Personally, I never really liked that assumption, because I feel it lets Q off too easy. It's too convenient an excuse. It dismisses the horror and cruelty of Q's deal with Sam by allowing Q the plausible deniability of desperation, characterizing the torture as his final desperate attempt to escape Schlatt's legacy, i.e. “My abuser made me do it, I’m still being threatened and coerced, I’m not culpable for my own actions!” (Which isn't even a justification that c!Quackity himself would ever use, so it's frustrating to see viewers fall back on it. The c!Quackity woobification in this fandom is much worse than the c!Dream woobification but let's leave that discussion for another day.)
But then (BUT THEN!!!) we find out that no, c!Quackity didn't lose the bet, he actually WON. He didn't want that book for Glatt, he wanted it for himself.

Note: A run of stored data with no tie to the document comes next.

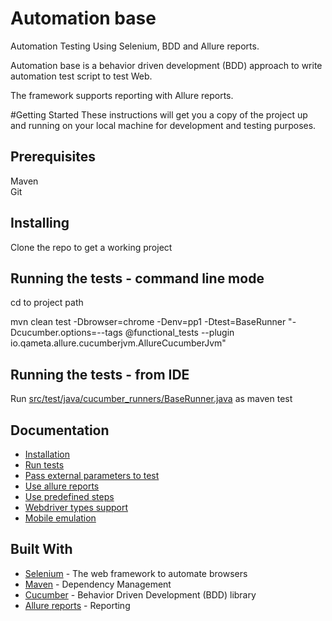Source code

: # Automation base

Automation Testing Using Selenium, BDD and Allure reports.

Automation base is a behavior driven development (BDD) approach to write automation test script to test Web.  

The framework supports reporting with Allure reports.

#Getting Started
These instructions will get you a copy of the project up and running on your local machine for development and testing purposes.

Prerequisites
--------------
Maven  
Git

Installing
-------------
Clone the repo to get a working project


Running the tests - command line mode
-------------------
cd to project path  

mvn clean test -Dbrowser=chrome -Denv=pp1 -Dtest=BaseRunner "-Dcucumber.options=--tags @functional_tests --plugin io.qameta.allure.cucumberjvm.AllureCucumberJvm"

Running the tests - from IDE  
-------------------
Run [src/test/java/cucumber_runners/BaseRunner.java](src/test/java/cucumber_runners/BaseRunner.java)  as maven test


Documentation
-------------
* [Installation](doc/installation.md)
* [Run tests](doc/run_tests.md)
* [Pass external parameters to test](doc/working_with_parameters.md)
* [Use allure reports](doc/allure_reports.md)
* [Use predefined steps](doc/canned_steps.md)
* [Webdriver types support](doc/working_with_webdrivers.md)
* [Mobile emulation](doc/mobile_emulation.md)

Built With
-------------
* [Selenium](http://www.seleniumhq.org/) - The web framework to automate browsers
* [Maven](https://maven.apache.org/) - Dependency Management
* [Cucumber](https://cucumber.io/) - Behavior Driven Development (BDD) library 
* [Allure reports](http://allure.qatools.ru/) - Reporting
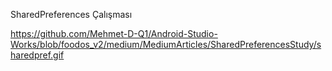 SharedPreferences Çalışması

https://github.com/Mehmet-D-Q1/Android-Studio-Works/blob/foodos_v2/medium/MediumArticles/SharedPreferencesStudy/sharedpref.gif
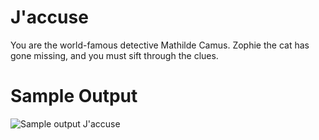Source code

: J'accuse
========================================================

You are the world-famous detective Mathilde Camus. Zophie the cat has gone missing, and you must sift through the clues. 

Sample Output
========================================================

![Sample output J'accuse](https://github.com/nihathalici/The-Big-Book-of-Small-Python-Projects/blob/main/C38-Project-38-J'accuse/jaccuse_sample_output.PNG)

He tortured Dream for this reason and because he enjoyed torturing Dream, and it’s an amazing anti-reveal because it pulls the rug out from under you but it also makes perfect sense given the sort of person we’ve watched Q becoming over the course of the past year’s worth of lore content. It’s about cycles of violence! In a story that has been about cyclical violence from the beginning, this is a natural conclusion for Q's character arc. DSMP is a story about building as an escape, and escaping what you've built. And ironically, this reveal makes c!Quackity a perfect foil to c!Tommy because Tommy is an abuse victim who, in a lot of ways, strives to be better than his abuser (hello I realize this is a controversial opinion but whatever this is my post) and Quackity is an abuse victim who intentionally strives to out-do his abuser.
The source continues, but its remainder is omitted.